Although the artificial boy finds a couple to adopt him, his caretakers later abandon him. There is an ethical problem in the abandonment. For one, the boy’s actions are unpredictable. Because of the emotion void that is created after his parents abandon him, he is likely to harm those around himself. Secondly, the fact that this boy is capable of participating in life by processing what people say and contributing to their discussions makes him ‘alive’ to some extent. Some would, therefore, argue that abandoning him is equivalent to neglecting any other child.

The existence of the boy as a computer artifact is one of the perspectives that can be used to argue the case. He has been designed by humans and runs on software which, makes him a computer artifact regardless of his human attributes. If he becomes unbearable to his caretakers and the society at large, the best thing would be, to dispose him properly by dismantling. Moral responsibility is another factor that can be used to argue the case. The couple who adopted the boy is answerable for his behavior. According to ethics, people who buy a computer artifact should be responsible for its use. The adopters should therefore, explore better ways of solving the problem instead of abandoning him. If the social technical systems paradigm is used to assess the case, the manufacturers are the ones to blame. The manufacturers should have foreseen the complexity of interacting with a robot that has emotional feelings and avoid building it to uphold ethical standards.

The first rule states that people who design a computer artifact are morally responsible for its foreseeable effects. Additionally, those who use it as part of a socialtechnical system are to blame for the effects of the artifact. Using this rule, both the designers and the adopters of the robot are to blame for the crisis. The designers can solve the problem by recalling the robot and dismantling it completely or taking away the part that gives it emotional responsiveness. Its adopters need to devise strategies that will ensure the boy does not disturb them and the adjacent society. They could need to see the manufacturer for necessary modifications. The second rule states that everybody who is involved in designing and deploying a computer artifact is responsible for its outcome. The responsibility of solving the problem should therefore be shared by all stakeholders. They need to collaborate and agree on a solution instead of blaming each other. The third rule states that people who use a computer artifact are morally responsible for that particular use. The parents therefore take a heavier blame for abandoning their robotic boy. Before adopting him, they should have learned about his behaviors and capabilities first to reassure themselves that they can live with him comfortably.

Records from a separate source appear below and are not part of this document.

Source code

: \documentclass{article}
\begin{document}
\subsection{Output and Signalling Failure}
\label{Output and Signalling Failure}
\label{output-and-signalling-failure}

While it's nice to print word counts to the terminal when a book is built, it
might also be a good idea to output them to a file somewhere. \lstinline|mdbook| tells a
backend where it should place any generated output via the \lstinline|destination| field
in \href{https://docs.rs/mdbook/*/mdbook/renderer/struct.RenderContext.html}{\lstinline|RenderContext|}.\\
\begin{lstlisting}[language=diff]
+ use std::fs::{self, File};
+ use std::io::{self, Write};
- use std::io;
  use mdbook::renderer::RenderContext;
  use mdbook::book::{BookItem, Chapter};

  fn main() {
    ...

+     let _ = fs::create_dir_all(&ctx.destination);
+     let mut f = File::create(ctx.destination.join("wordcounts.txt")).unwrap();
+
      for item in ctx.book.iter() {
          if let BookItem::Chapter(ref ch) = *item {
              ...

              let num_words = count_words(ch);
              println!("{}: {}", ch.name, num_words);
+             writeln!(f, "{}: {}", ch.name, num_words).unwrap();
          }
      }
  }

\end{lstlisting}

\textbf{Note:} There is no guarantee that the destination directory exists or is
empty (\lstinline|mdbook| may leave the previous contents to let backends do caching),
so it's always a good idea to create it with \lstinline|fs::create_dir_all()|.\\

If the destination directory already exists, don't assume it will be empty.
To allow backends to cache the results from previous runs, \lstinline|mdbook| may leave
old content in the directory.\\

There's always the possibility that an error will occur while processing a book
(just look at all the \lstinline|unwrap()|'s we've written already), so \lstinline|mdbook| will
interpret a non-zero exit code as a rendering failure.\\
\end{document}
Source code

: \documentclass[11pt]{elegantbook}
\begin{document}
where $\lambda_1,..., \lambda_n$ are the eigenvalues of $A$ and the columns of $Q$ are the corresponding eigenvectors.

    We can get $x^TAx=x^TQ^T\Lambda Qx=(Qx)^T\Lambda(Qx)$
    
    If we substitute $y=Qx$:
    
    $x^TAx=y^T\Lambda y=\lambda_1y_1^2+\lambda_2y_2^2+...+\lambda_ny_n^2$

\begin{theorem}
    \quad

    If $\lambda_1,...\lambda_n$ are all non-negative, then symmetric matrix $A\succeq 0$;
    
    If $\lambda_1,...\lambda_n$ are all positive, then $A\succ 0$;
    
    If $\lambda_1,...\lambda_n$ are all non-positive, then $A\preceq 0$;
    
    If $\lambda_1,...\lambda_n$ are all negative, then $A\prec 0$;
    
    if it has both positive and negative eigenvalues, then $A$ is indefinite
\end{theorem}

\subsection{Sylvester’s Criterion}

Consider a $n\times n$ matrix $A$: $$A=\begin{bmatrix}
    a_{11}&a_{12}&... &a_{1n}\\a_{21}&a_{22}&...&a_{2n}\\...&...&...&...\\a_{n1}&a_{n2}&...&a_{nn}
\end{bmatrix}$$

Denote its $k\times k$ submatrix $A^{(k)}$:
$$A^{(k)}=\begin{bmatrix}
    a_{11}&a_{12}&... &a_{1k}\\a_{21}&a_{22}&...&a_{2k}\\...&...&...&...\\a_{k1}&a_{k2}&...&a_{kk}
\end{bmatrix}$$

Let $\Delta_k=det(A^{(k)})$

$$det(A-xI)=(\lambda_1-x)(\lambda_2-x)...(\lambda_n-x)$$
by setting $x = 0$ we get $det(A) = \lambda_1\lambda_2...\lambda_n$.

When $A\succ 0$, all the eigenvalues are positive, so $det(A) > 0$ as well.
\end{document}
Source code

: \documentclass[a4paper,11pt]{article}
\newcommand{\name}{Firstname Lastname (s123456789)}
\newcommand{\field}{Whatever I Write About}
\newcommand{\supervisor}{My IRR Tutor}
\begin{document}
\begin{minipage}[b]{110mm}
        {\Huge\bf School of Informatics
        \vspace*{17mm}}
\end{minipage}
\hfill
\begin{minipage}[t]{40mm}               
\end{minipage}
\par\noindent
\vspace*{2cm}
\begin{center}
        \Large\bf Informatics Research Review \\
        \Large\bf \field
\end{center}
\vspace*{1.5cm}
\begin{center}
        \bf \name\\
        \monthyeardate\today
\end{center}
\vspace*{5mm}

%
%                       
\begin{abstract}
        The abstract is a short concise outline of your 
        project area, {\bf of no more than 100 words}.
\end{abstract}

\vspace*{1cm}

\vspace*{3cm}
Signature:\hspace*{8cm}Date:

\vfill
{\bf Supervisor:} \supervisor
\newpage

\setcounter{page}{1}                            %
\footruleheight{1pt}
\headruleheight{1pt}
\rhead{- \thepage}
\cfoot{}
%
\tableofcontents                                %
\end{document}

The solutions given for the technical and ethical problems in this case can stand criticism for various reason. The first solution where the adopters are recommended to return the artificial boy to his creators for dismantling is the most feasible of all approaches. It could be argued that even humans need to die at some point in their lives and especially, when it becomes difficult for society to bear with them. As long as the artificial boy is allowed to continue existing, he will create more problems because his ability to process emotion makes him unpredictable. His creators can decide on whether to dismantle him completely or to modify his design so that he can no longer ‘feel’.

I would recommend the manufacturers of robots to avoid making creations that have unpredictable behavior. All computer artifacts should have foreseeable outcomes so that it is easy to solve problems. If creating an unpredictable artifact is inevitable, the manufacturer needs to have a contingency plan that outlines the process of disposing artifact. I would consider it unethical to create a robot that process emotions and interact with the conventional society.